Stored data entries
──────────

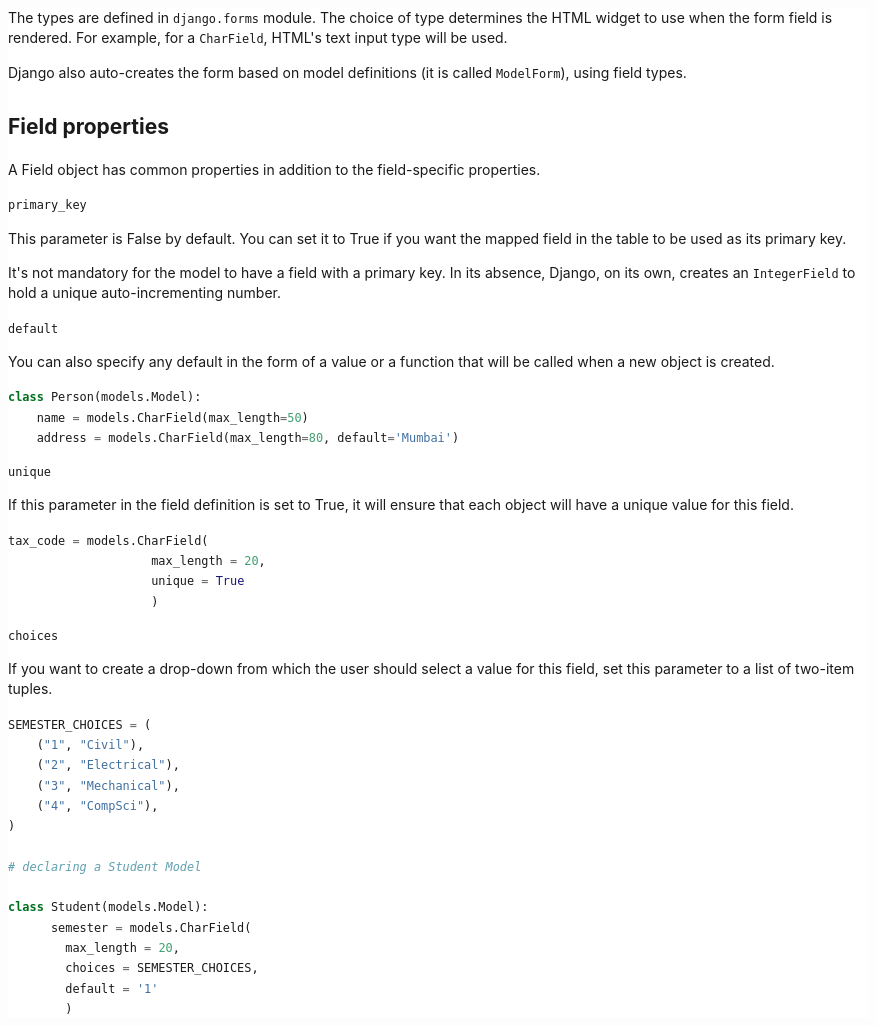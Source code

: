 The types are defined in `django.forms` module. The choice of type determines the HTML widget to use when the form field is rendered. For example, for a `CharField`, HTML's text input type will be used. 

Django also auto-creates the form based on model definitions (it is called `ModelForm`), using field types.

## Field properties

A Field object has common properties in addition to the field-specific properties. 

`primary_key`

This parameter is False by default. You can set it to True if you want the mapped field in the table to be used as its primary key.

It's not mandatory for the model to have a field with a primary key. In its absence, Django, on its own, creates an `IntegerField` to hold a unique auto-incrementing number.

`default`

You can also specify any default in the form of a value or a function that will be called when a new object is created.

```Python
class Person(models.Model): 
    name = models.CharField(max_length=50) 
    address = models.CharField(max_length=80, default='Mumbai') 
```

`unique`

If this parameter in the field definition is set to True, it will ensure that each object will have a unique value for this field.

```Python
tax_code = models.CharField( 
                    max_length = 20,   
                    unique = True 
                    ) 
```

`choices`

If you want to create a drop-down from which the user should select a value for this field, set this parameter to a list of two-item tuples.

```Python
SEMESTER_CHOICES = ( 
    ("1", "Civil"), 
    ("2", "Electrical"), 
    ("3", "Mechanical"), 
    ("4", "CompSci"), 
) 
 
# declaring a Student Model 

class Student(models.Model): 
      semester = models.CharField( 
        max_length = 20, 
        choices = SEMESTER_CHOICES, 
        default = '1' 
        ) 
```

──────────

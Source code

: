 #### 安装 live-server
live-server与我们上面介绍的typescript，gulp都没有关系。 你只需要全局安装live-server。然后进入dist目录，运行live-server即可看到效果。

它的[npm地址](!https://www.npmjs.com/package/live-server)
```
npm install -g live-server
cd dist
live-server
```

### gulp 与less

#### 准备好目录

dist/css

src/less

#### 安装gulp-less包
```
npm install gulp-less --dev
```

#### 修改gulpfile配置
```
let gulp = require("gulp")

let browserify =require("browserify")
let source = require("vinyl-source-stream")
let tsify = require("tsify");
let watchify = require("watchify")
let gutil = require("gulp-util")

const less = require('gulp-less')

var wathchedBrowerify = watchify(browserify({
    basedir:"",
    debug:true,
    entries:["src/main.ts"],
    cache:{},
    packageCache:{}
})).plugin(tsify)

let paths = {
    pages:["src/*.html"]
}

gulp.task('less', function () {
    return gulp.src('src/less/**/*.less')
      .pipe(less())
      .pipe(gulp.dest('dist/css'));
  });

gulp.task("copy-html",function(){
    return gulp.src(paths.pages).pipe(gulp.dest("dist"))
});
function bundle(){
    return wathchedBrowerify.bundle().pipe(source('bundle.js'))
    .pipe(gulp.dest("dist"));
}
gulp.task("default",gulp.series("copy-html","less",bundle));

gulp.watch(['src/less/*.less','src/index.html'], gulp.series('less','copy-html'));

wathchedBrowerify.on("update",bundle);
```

──────────

For each line above that carries the word "will", copy it out.

» **Answer section**:
: The types are defined in `django.forms` module. The choice of type determines the HTML widget to use when the form field is rendered. For example, for a `CharField`, HTML's text input type will be used. 
You can also specify any default in the form of a value or a function that will be called when a new object is created.
If this parameter in the field definition is set to True, it will ensure that each object will have a unique value for this field.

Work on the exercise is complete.